Usual Zero Rate (UZR) is the first lending market deployed on Fira (Usual Credit), the fixed-rate lending protocol owned by the Usual DAO. UZR enables users to borrow USD0 against bUSD0 collateral at a 0% base rate with a 0.10% APR (10 bps) protocol fee. The product is designed to allow users to leverage the discount at which bUSD0 trades relative to its par value, capturing the convergence to par at maturity (11 June 2028).

UZR uses a fixed 1:1 oracle for the bUSD0/USD0 price, maximizing borrowing capacity relative to mark-to-market alternatives. The protocol fee is governed by an immutable interest rate strategy contract, ensuring that the rate cannot be changed after market creation. UZR launched on 14 January 2026 and surpassed $250M in TVL within its first week of operation.

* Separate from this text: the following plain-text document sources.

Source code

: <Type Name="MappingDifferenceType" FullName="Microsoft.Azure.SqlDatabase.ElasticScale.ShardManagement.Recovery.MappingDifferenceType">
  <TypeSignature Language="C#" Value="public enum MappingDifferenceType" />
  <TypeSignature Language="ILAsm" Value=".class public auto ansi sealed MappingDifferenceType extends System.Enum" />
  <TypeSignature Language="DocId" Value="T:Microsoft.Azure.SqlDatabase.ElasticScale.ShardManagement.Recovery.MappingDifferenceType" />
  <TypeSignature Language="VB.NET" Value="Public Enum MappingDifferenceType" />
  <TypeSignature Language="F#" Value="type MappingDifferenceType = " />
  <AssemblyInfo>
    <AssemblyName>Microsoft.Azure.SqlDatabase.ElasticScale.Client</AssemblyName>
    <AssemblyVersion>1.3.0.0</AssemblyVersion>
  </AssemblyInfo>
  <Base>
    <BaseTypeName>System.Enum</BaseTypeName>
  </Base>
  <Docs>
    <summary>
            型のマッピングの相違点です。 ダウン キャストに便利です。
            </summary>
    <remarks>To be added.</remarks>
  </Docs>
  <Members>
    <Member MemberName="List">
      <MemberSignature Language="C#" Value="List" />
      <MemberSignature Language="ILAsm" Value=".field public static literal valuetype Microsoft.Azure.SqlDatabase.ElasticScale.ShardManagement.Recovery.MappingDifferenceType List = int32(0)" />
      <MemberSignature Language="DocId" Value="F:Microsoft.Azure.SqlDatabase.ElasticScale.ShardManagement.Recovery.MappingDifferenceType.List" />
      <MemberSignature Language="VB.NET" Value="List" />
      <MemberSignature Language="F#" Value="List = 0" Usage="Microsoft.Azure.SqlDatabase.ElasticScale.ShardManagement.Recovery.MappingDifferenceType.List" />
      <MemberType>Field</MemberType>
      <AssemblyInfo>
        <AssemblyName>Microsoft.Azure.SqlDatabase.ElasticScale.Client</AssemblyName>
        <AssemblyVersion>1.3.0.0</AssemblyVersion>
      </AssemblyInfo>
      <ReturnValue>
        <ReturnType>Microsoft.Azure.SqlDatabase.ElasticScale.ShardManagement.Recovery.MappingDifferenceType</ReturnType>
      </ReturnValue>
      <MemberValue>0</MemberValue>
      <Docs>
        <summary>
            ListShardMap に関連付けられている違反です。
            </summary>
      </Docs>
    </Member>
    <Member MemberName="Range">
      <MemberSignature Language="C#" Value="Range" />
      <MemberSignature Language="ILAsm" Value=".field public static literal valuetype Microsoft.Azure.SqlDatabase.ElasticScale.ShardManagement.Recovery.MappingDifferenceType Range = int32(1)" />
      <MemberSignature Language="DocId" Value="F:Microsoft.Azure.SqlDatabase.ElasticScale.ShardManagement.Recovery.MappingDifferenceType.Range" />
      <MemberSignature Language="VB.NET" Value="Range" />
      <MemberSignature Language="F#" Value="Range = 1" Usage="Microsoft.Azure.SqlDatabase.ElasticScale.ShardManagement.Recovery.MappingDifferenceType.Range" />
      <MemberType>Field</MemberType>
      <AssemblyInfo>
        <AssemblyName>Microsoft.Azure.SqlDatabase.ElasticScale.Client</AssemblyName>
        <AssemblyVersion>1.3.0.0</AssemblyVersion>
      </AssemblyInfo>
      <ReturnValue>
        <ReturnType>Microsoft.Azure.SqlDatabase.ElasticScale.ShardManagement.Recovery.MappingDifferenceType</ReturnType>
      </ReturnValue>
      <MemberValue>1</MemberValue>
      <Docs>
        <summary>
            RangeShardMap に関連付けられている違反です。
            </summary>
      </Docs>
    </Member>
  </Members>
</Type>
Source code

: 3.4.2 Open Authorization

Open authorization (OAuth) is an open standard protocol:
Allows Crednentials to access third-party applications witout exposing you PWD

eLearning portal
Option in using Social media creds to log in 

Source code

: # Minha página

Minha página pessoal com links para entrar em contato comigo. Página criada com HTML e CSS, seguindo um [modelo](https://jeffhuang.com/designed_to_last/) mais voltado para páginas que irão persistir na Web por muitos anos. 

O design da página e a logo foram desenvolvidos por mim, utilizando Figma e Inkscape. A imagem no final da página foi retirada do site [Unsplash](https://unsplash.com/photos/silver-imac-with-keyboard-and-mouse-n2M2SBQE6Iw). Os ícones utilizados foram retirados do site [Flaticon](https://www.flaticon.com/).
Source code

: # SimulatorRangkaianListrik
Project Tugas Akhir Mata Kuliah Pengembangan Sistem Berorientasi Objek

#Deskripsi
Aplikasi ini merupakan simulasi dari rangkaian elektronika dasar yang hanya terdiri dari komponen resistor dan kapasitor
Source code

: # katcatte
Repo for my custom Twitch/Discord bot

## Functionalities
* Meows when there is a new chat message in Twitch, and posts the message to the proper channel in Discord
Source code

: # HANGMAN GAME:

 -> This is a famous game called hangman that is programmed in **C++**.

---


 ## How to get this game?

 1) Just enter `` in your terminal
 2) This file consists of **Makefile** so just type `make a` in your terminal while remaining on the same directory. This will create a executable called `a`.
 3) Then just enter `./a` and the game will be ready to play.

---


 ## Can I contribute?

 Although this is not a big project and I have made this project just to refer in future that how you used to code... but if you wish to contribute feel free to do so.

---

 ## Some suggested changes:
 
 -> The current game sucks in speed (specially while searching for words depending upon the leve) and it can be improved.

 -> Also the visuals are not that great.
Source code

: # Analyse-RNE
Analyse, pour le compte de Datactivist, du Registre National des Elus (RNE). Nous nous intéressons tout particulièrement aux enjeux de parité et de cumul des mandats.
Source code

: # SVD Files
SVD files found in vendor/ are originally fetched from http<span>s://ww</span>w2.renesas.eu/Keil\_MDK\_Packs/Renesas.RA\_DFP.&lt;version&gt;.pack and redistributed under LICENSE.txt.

UZR replaced the prior USL product on Euler, bringing credit TVL onto DAO-owned infrastructure and eliminating third-party fee leakage estimated at approximately $700K per year.

***

## Key Facts

| Parameter                | Detail                                                   |
| ------------------------ | -------------------------------------------------------- |
| **Product**              | Usual Zero Rate (UZR)                                    |
| **Type**                 | Fixed-rate lending market                                |
| **Protocol**             | Fira (Usual Credit)                                      |
| **Owner**                | Usual DAO                                                |
| **Chain**                | Ethereum Mainnet                                         |
| **Launch date**          | 14 January 2026                                          |
| **Base borrow rate**     | 0%                                                       |
| **Protocol fee**         | 0.10% APR (10 bps), immutable                            |
| **Collateral**           | bUSD0 (Bonded USD0)                                      |
| **Loan asset**           | USD0                                                     |
| **LTV**                  | 88%                                                      |
| **LLTV**                 | 99.99%                                                   |
| **Oracle**               | Fixed 1:1 (bUSD0/USD0)                                   |
| **Maturity**             | 11 June 2028, 11:30 UTC (Unix: 1844335800)               |
| **Vault token**          | U0R                                                      |
| **Lending side**         | Usual DAO is sole lender; individual users cannot supply |
| **Governance approvals** | UIP-16 (97.9% For), UIP-18 (95.8% For)                   |

***

## Mechanism

### Borrowing

Users deposit bUSD0 as collateral into the UZR lending market and borrow USD0 at a 0% base rate plus a 0.10% APR protocol fee. The fixed-price oracle values bUSD0 at 1:1 with USD0, regardless of secondary market price, enabling higher borrowing capacity than mark-to-market alternatives.

The 0.10% APR fee accrues continuously on outstanding debt (not per borrow event). The interest rate strategy contract is immutable -- the rate cannot be altered by the protocol team or governance after market creation.

### Leverage Loop

Borrowed USD0 can be swapped for bUSD0 on secondary markets (where bUSD0 typically trades below par) and redeposited as collateral. This loop increases exposure to the discount-to-par convergence at maturity.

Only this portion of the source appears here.